DATA section start

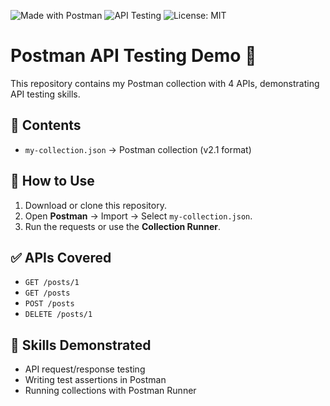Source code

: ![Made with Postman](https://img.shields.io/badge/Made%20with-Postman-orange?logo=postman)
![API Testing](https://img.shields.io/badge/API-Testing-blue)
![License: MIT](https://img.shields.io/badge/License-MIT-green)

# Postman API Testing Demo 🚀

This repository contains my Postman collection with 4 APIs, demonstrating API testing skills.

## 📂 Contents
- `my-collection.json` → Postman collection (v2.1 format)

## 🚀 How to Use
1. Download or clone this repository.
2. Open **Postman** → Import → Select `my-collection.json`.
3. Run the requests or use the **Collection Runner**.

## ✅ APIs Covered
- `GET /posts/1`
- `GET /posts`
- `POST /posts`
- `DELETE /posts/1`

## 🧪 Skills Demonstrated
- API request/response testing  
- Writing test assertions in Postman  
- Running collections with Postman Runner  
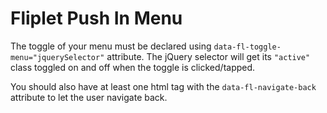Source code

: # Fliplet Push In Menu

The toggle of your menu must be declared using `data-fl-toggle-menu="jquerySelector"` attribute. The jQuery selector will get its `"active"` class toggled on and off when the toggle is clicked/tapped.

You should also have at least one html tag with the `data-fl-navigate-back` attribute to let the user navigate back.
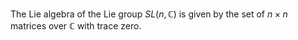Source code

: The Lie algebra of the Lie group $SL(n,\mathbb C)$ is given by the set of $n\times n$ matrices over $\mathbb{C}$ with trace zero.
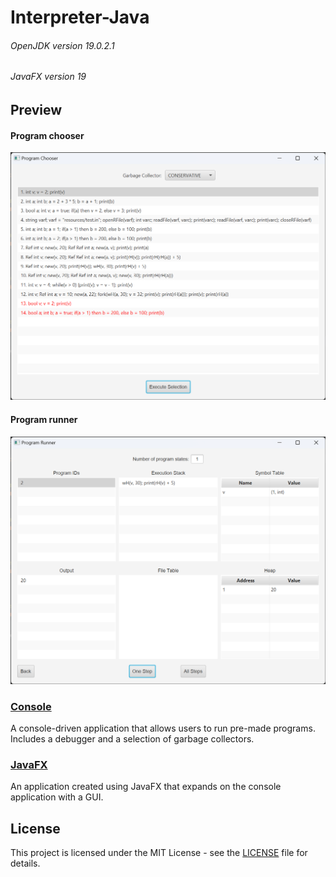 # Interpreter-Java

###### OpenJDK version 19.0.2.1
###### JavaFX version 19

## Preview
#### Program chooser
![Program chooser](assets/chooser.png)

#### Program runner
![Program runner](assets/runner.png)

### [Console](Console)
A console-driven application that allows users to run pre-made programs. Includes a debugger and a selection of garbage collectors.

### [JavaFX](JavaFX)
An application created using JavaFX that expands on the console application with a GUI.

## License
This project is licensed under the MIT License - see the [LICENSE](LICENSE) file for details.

DATA section end
DATA section start

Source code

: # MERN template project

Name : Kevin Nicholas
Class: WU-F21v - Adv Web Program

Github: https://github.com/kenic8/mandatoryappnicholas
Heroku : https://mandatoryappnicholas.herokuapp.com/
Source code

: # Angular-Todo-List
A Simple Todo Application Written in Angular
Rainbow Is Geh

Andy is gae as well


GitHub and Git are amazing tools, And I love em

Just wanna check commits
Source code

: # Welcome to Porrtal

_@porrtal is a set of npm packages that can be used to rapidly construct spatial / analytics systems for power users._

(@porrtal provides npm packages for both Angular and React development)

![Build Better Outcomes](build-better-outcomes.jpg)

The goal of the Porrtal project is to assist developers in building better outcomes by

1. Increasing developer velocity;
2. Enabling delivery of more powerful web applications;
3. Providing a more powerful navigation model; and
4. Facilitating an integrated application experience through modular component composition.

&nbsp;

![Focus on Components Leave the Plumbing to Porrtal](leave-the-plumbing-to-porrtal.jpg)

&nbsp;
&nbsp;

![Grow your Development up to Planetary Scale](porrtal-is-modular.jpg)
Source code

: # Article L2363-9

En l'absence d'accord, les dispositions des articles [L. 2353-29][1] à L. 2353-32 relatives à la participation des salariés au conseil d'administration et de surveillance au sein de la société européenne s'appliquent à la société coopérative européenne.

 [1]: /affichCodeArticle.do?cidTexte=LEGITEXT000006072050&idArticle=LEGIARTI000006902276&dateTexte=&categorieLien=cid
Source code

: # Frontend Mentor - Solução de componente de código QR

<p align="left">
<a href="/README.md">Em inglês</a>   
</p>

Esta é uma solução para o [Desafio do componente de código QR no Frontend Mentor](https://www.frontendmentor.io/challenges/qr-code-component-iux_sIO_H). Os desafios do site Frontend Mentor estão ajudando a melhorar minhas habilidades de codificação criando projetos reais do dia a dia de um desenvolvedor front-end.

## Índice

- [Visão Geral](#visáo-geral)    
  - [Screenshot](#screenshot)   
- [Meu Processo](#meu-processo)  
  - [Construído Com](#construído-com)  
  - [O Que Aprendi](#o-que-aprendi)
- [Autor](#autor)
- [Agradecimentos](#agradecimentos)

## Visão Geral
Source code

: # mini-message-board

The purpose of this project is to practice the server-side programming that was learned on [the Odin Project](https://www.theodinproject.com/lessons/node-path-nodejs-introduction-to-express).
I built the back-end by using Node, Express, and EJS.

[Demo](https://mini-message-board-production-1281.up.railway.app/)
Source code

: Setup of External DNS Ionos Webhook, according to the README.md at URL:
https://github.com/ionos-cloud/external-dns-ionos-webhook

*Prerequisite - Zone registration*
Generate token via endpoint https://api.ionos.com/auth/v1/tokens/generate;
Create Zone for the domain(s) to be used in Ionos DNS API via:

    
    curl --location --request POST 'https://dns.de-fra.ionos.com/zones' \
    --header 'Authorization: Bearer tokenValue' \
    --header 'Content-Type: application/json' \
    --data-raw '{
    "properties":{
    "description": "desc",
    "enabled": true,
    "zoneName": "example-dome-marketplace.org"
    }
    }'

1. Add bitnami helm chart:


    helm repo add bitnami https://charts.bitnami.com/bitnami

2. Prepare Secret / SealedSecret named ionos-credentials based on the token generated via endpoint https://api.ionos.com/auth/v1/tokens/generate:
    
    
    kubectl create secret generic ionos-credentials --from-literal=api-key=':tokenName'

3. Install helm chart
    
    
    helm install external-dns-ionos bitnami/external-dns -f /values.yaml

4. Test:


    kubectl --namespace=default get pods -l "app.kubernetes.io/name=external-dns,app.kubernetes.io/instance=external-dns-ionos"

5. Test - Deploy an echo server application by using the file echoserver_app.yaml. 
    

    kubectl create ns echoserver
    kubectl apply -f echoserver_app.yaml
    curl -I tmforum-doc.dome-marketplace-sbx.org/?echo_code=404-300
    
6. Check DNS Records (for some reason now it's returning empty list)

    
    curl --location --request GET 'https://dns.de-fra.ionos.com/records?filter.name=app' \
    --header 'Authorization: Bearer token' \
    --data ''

DATA section end
DATA section start

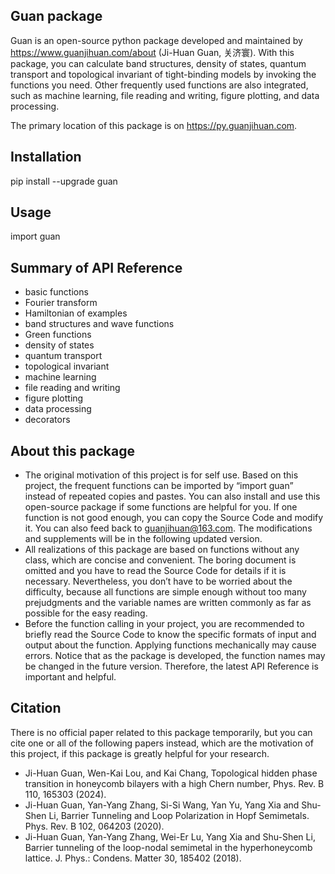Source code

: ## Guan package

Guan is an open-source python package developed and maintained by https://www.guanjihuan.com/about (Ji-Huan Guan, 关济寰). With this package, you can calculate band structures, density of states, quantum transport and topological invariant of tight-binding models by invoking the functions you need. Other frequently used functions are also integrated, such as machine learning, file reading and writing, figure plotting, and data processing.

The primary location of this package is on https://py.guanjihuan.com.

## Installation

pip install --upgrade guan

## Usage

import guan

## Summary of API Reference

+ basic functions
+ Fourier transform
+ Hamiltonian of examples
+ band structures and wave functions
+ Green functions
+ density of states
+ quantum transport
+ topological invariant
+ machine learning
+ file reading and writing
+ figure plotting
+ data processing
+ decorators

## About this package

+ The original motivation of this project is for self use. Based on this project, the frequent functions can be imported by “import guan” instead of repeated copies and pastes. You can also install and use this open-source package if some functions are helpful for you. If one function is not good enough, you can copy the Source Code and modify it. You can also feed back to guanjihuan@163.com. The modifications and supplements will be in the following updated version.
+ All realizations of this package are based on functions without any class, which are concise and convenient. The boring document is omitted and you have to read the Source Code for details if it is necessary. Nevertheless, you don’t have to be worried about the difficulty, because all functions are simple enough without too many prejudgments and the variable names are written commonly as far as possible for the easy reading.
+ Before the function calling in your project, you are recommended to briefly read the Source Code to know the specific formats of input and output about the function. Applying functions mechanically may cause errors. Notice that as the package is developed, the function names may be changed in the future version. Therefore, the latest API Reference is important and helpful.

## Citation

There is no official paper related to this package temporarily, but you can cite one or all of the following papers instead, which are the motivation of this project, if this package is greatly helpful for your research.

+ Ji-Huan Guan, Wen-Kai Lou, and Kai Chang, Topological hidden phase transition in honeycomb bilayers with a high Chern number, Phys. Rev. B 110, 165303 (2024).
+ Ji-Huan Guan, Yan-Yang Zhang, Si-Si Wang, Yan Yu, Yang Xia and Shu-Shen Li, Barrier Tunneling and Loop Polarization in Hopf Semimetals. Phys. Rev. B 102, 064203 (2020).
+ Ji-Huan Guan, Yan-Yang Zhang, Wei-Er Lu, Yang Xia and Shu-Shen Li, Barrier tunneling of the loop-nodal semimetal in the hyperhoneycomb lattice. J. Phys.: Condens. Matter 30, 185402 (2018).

DATA section end

**EXERCISE PROMPT**
For the records above, state the number of lines holding the string "some", without further comment.

**ANSWER TO THIS PROBLEM**
2